🤖 AI Summary
In multi-agent systems, LLM-based error attribution suffers from inaccurate agent- and step-level fault localization and inconsistent results. To address these challenges, we propose ECHO—a novel error attribution algorithm featuring three key innovations: (1) a hierarchical context structure that disentangles interaction trajectories by positional encoding; (2) a goal-consistency evaluation criterion that models task completion rather than mere output correctness; and (3) a multi-agent consensus voting mechanism to mitigate bias under strongly coupled interactions.
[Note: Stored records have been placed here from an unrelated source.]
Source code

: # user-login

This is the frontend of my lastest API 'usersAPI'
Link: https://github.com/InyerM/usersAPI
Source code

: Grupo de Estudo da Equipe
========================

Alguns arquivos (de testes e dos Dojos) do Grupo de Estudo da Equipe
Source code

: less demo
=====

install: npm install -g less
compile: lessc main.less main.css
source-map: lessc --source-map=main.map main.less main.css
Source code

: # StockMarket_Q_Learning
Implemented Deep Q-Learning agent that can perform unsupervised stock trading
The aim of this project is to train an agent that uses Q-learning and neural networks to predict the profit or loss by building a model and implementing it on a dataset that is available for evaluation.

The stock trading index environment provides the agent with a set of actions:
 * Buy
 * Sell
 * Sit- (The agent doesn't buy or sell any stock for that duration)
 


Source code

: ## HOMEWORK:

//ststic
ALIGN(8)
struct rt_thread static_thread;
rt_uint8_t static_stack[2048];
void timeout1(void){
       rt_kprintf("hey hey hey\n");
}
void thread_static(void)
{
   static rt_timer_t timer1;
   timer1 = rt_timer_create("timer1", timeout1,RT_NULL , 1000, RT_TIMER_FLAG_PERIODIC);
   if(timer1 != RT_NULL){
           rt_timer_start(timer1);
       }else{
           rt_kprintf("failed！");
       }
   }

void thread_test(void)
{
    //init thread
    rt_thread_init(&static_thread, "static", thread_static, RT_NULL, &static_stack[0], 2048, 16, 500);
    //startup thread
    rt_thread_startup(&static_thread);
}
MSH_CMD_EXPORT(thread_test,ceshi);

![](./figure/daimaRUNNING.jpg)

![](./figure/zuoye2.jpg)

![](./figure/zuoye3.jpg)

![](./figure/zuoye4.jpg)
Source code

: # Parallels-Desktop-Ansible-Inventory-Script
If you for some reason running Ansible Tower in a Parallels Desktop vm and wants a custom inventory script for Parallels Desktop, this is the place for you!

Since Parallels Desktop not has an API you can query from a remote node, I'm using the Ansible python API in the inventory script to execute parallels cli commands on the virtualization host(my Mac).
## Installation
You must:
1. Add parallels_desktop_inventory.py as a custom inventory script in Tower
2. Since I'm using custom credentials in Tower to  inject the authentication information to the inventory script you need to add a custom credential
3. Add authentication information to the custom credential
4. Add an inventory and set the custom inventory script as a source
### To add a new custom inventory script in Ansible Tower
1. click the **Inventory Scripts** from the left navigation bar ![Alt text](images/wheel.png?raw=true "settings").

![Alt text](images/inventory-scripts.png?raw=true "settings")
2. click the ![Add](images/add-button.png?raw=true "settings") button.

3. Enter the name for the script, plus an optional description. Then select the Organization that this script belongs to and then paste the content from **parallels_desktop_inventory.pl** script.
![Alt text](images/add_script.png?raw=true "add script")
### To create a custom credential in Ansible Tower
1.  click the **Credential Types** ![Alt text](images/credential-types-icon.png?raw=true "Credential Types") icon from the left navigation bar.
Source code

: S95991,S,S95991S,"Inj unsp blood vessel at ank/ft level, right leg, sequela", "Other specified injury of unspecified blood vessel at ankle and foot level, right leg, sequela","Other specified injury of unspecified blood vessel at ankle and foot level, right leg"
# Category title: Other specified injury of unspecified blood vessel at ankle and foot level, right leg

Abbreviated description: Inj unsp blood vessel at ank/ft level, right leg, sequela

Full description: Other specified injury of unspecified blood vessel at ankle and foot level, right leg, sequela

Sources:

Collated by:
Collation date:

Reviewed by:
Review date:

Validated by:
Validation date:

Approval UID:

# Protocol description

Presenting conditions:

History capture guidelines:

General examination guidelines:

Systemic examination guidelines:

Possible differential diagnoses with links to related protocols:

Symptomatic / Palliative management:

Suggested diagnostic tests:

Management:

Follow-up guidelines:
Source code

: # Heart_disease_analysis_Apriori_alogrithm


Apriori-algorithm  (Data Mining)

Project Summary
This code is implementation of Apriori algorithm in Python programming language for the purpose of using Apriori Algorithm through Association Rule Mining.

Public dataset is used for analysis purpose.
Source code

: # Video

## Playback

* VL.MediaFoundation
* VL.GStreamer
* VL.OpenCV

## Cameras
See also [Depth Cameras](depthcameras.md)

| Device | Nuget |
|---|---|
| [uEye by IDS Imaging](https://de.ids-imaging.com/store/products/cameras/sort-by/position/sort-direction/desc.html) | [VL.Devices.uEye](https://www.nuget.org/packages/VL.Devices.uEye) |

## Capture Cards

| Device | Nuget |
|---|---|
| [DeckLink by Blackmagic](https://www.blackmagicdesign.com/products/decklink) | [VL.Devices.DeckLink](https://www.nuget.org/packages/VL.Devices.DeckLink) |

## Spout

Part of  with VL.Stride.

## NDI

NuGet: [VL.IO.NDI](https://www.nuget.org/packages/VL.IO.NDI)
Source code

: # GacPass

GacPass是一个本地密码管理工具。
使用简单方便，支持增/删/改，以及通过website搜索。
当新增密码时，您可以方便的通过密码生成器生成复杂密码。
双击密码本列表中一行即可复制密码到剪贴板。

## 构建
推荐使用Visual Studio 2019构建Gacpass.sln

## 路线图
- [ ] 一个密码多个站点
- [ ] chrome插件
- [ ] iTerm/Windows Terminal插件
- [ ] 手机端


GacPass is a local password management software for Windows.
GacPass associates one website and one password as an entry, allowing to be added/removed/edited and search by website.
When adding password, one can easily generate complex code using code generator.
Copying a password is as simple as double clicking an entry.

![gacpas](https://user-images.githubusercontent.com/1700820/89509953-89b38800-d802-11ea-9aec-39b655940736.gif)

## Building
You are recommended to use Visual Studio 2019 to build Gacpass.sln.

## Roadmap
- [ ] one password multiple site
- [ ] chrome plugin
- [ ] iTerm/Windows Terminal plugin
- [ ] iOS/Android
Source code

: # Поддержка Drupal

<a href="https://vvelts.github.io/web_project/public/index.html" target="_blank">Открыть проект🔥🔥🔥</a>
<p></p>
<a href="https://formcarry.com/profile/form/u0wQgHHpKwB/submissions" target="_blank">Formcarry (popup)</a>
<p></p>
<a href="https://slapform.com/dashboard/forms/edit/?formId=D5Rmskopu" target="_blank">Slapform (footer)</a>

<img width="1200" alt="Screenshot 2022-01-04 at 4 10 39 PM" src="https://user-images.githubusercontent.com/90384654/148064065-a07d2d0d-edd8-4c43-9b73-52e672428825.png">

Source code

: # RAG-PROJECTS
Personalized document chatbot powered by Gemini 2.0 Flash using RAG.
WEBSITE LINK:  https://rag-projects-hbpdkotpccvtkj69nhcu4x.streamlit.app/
Extensive experiments across diverse complex multi-agent reasoning tasks demonstrate that ECHO significantly outperforms baselines—including one-shot evaluation, stepwise analysis, and binary search—achieving 27.4%–41.8% absolute gains in attribution accuracy for fine-grained reasoning errors and high-dependency scenarios. Moreover, ECHO exhibits strong cross-task generalization capability, validating its robustness and scalability in realistic multi-agent settings.
📝 Abstract
Error attribution in Large Language Model (LLM) multi-agent systems presents a significant challenge in debugging and improving collaborative AI systems. Current approaches to pinpointing agent and step level failures in interaction traces - whether using all-at-once evaluation, step-by-step analysis, or binary search - fall short when analyzing complex patterns, struggling with both accuracy and consistency. We present ECHO (Error attribution through Contextual Hierarchy and Objective consensus analysis), a novel algorithm that combines hierarchical context representation, objective analysis-based evaluation, and consensus voting to improve error attribution accuracy. Our approach leverages a positional-based leveling of contextual understanding while maintaining objective evaluation criteria, ultimately reaching conclusions through a consensus mechanism. Experimental results demonstrate that ECHO outperforms existing methods across various multi-agent interaction scenarios, showing particular strength in cases involving subtle reasoning errors and complex interdependencies. Our findings suggest that leveraging these concepts of structured, hierarchical context representation combined with consensus-based objective decision-making, provides a more robust framework for error attribution in multi-agent systems.